Périodicité Annuelle
Champ géographique France
Teruti est une enquête aréolaire. L’unité statistique enquêtée est une portion de territoire géolocalisée : un cercle de 3 m de diamètre (fenêtre d’observation de base) dans le cas général, ou de 50 m de diamètre (fenêtre d’observation étendue) dans le cas des occupations hétérogènes telles que les formations boisées, les friches, landes, maquis et garrigues, les surfaces toujours en herbe et les cultures permanentes (vergers, vignes, pépinières, etc.).
Le champ de l’enquête est un champ géographique. Il s’agit du territoire national, France métropolitaine et départements d’Outre-mer. En Guyane, la collecte sur le terrain se limite pour des raisons pratiques à la bande côtière, zone accessible par voie routière. Les zones de l’intérieur sont traitées par photo interprétation.
Non
Obligatoire
L’enquête Teruti vise à répondre à deux enjeux :
– établir des séries annuelles historiques sur les statistiques d’occupation et d’usage des sols à petite et moyenne échelle (échelons national, régional et départemental) pour évaluer sur le moyen et long terme les politiques d’aménagement du territoire et notamment les politiques de préservation du milieu agricole et naturel. Il s’agira, en particulier, de mesurer :
– le rythme du processus d’artificialisation des sols, le mode de consommation des terres agricoles et des espaces naturels…
– la part d’imperméabilisation des sols, le type de bâti, sa densité, son usage principal…
– quantifier les principaux flux en réalisant des matrices de passage entre grandes catégories d’occupation et d’usage des sols entre deux années d’une même série d’enquêtes .
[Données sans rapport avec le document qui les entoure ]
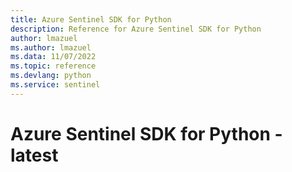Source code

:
 ```yaml
---
title: Azure Sentinel SDK for Python
description: Reference for Azure Sentinel SDK for Python
author: lmazuel
ms.author: lmazuel
ms.data: 11/07/2022
ms.topic: reference
ms.devlang: python
ms.service: sentinel
---
```

# Azure Sentinel SDK for Python - latest

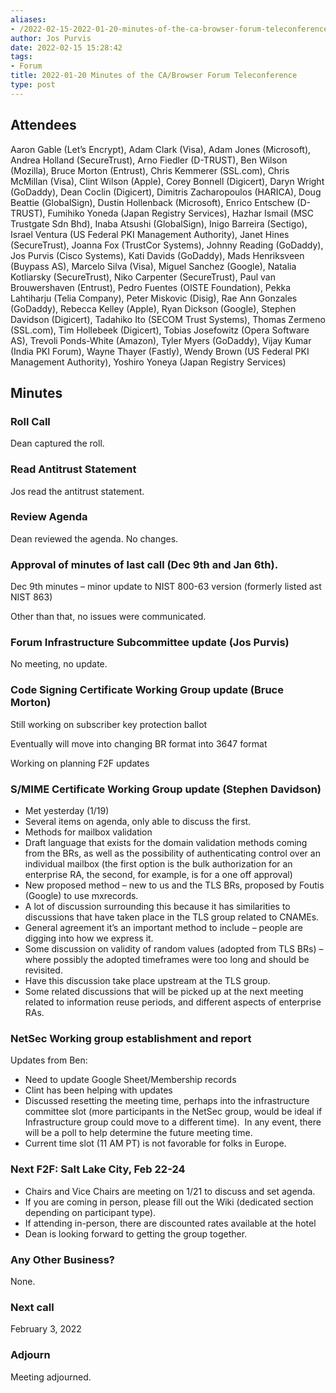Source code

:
 ```yaml
---
aliases:
- /2022-02-15-2022-01-20-minutes-of-the-ca-browser-forum-teleconference/
author: Jos Purvis
date: 2022-02-15 15:28:42
tags:
- Forum
title: 2022-01-20 Minutes of the CA/Browser Forum Teleconference
type: post
---
```


## Attendees 

Aaron Gable (Let’s Encrypt), Adam Clark (Visa), Adam Jones (Microsoft), Andrea Holland (SecureTrust), Arno Fiedler (D-TRUST), Ben Wilson (Mozilla), Bruce Morton (Entrust), Chris Kemmerer (SSL.com), Chris McMillan (Visa), Clint Wilson (Apple), Corey Bonnell (Digicert), Daryn Wright (GoDaddy), Dean Coclin (Digicert), Dimitris Zacharopoulos (HARICA), Doug Beattie (GlobalSign), Dustin Hollenback (Microsoft), Enrico Entschew (D-TRUST), Fumihiko Yoneda (Japan Registry Services), Hazhar Ismail (MSC Trustgate Sdn Bhd), Inaba Atsushi (GlobalSign), Inigo Barreira (Sectigo), Israel Ventura (US Federal PKI Management Authority), Janet Hines (SecureTrust), Joanna Fox (TrustCor Systems), Johnny Reading (GoDaddy), Jos Purvis (Cisco Systems), Kati Davids (GoDaddy), Mads Henriksveen (Buypass AS), Marcelo Silva (Visa), Miguel Sanchez (Google), Natalia Kotliarsky (SecureTrust), Niko Carpenter (SecureTrust), Paul van Brouwershaven (Entrust), Pedro Fuentes (OISTE Foundation), Pekka Lahtiharju (Telia Company), Peter Miskovic (Disig), Rae Ann Gonzales (GoDaddy), Rebecca Kelley (Apple), Ryan Dickson (Google), Stephen Davidson (Digicert), Tadahiko Ito (SECOM Trust Systems), Thomas Zermeno (SSL.com), Tim Hollebeek (Digicert), Tobias Josefowitz (Opera Software AS), Trevoli Ponds-White (Amazon), Tyler Myers (GoDaddy), Vijay Kumar (India PKI Forum), Wayne Thayer (Fastly), Wendy Brown (US Federal PKI Management Authority), Yoshiro Yoneya (Japan Registry Services)

## Minutes 

### Roll Call 

Dean captured the roll.

### Read Antitrust Statement 

Jos read the antitrust statement.

### Review Agenda 

Dean reviewed the agenda. No changes.

### Approval of minutes of last call (Dec 9th and Jan 6th). 

Dec 9th minutes – minor update to NIST 800-63 version (formerly listed ast NIST 863)

Other than that, no issues were communicated.

### Forum Infrastructure Subcommittee update (Jos Purvis) 

No meeting, no update.

### Code Signing Certificate Working Group update (Bruce Morton) 

Still working on subscriber key protection ballot

Eventually will move into changing BR format into 3647 format

Working on planning F2F updates

### S/MIME Certificate Working Group update (Stephen Davidson) 

- Met yesterday (1/19)
- Several items on agenda, only able to discuss the first.
- Methods for mailbox validation
- Draft language that exists for the domain validation methods coming from the BRs, as well as the possibility of authenticating control over an individual mailbox (the first option is the bulk authorization for an enterprise RA, the second, for example, is for a one off approval)
- New proposed method – new to us and the TLS BRs, proposed by Foutis (Google) to use mxrecords.
- A lot of discussion surrounding this because it has similarities to discussions that have taken place in the TLS group related to CNAMEs.
- General agreement it’s an important method to include – people are digging into how we express it.
- Some discussion on validity of random values (adopted from TLS BRs) – where possibly the adopted timeframes were too long and should be revisited.
- Have this discussion take place upstream at the TLS group.
- Some related discussions that will be picked up at the next meeting related to information reuse periods, and different aspects of enterprise RAs.

### NetSec Working group establishment and report 

Updates from Ben:

- Need to update Google Sheet/Membership records
- Clint has been helping with updates
- Discussed resetting the meeting time, perhaps into the infrastructure committee slot (more participants in the NetSec group, would be ideal if Infrastructure group could move to a different time).  In any event, there will be a poll to help determine the future meeting time.
- Current time slot (11 AM PT) is not favorable for folks in Europe.

### Next F2F: Salt Lake City, Feb 22-24 

- Chairs and Vice Chairs are meeting on 1/21 to discuss and set agenda.
- If you are coming in person, please fill out the Wiki (dedicated section depending on participant type).
- If attending in-person, there are discounted rates available at the hotel
- Dean is looking forward to getting the group together.

### Any Other Business? 

None.

### Next call 

February 3, 2022

### Adjourn 

Meeting adjourned.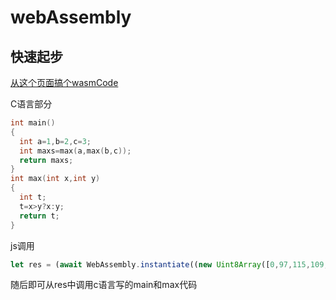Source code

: # webAssembly

## 快速起步

[从这个页面搞个wasmCode](https://wasdk.github.io/WasmFiddle/)

C语言部分
```C
int main()
{
  int a=1,b=2,c=3;
  int maxs=max(a,max(b,c));
  return maxs;
}
int max(int x,int y)
{
  int t;
  t=x>y?x:y;
  return t;
}
```

js调用

```js
let res = (await WebAssembly.instantiate((new Uint8Array([0,97,115,109,1,0,0,0,1,139,128,128,128,0,2,96,0,1,127,96,2,127,127,1,127,3,131,128,128,128,0,2,0,1,4,132,128,128,128,0,1,112,0,0,5,131,128,128,128,0,1,0,1,6,129,128,128,128,0,0,7,151,128,128,128,0,3,6,109,101,109,111,114,121,2,0,4,109,97,105,110,0,0,3,109,97,120,0,1,10,155,128,128,128,0,2,132,128,128,128,0,0,65,3,11,140,128,128,128,0,0,32,0,32,1,32,0,32,1,74,27,11])),{})).instance.exports
```

随后即可从res中调用c语言写的main和max代码
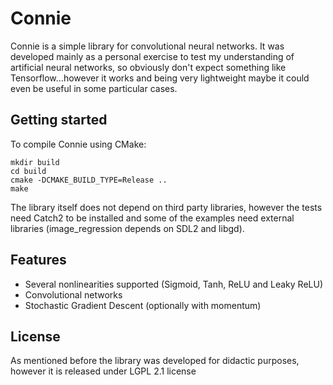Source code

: # Connie
Connie is a simple library for convolutional neural networks.
It was developed mainly as a personal exercise to test my understanding of artificial neural networks, so obviously don't expect something like Tensorflow...however it works and being very lightweight maybe it could even be useful in some particular cases.

## Getting started
To compile Connie using CMake:
```
mkdir build
cd build
cmake -DCMAKE_BUILD_TYPE=Release ..
make
```
The library itself does not depend on third party libraries, however the tests need Catch2 to be installed and some of the examples need external libraries (image_regression depends on SDL2 and libgd).

## Features
- Several nonlinearities supported (Sigmoid, Tanh, ReLU and Leaky ReLU)
- Convolutional networks
- Stochastic Gradient Descent (optionally with momentum)

## License
As mentioned before the library was developed for didactic purposes, however it is released under LGPL 2.1 license
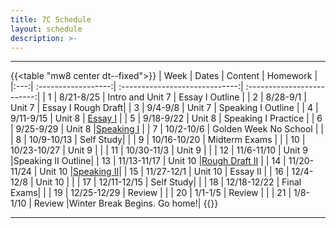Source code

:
 ```yaml
---
title: 7C Schedule
layout: schedule
description: >-
---
```


---
{{<table "mw8 center dt--fixed">}}
| Week  |          Dates          |                 Content                  |             Homework      |             
|:---:|    :------------------:|             :-----------------------------:| :-------------------------:|
|  1 |  8/21-8/25           | Intro and Unit 7 |  Essay I Outline        |
|  2 |  8/28-9/1            | Unit 7  | Essay I Rough Draft|
|  3 |  9/4-9/8             | Unit 7  | Speaking I Outline         |
|  4 |  9/11-9/15           | Unit 8  | [Essay I](sks/fall2023/7C-english/assignment1/)         |
|  5 |  9/18-9/22           | Unit 8  | Speaking I  Practice |
|  6 |  9/25-9/29           | Unit 8  |[Speaking I](sks/fall2023/7C-english/assignment2/)              |
|  7 |  10/2-10/6           | Golden Week No School |       |
|  8 |  10/9-10/13          | Self Study|          |
|  9 |  10/16-10/20         | Midterm Exams  |       |
| 10 |  10/23-10/27         | Unit 9  | |
| 11 |  10/30-11/3          | Unit 9  | |
| 12 |  11/6-11/10          | Unit 9  |Speaking II Outline|
| 13 |  11/13-11/17         | Unit 10 |[Rough Draft II](sks/fall2023/7C-english/roughdraft2)             |
| 14 |  11/20-11/24         | Unit 10 |[Speaking II](sks/fall2023/7C-english/assignment3)|
| 15 |  11/27-12/1          | Unit 10 |  Essay II   |
| 16 |  12/4-12/8           | Unit 10 |             |
| 17 |  12/11-12/15         | Self Study|           |
| 18 |  12/18-12/22         | Final Exams|          |
| 19 |  12/25-12/29         | Review |              |
| 20 |  1/1-1/5             | Review |      |
| 21 |  1/8-1/10            | Review |Winter Break Begins. Go home!|
{{</table>}}

---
L’enquête Teruti a été modifiée en 2017 en poursuivant deux objectifs complémentaires :
– accroître les précisions sur les dynamiques de changements en concentrant davantage de points observés dans les zones à forte probabilité de changement d’occupation : îlots sortants du Registre parcellaire graphique (RPG) et zones périurbaines à fort dynamisme démograhique, par exemple ;
– établir une synthèse statistique de référence en mobilisant davantage les sources administratives (RPG, Fichiers fonciers standards – Majic, Casier viticole informatisé – CVI) et les bases de données géographiques (BD Topo®, BD Forêt®) pour la stratification du territoire et le calage des résultats.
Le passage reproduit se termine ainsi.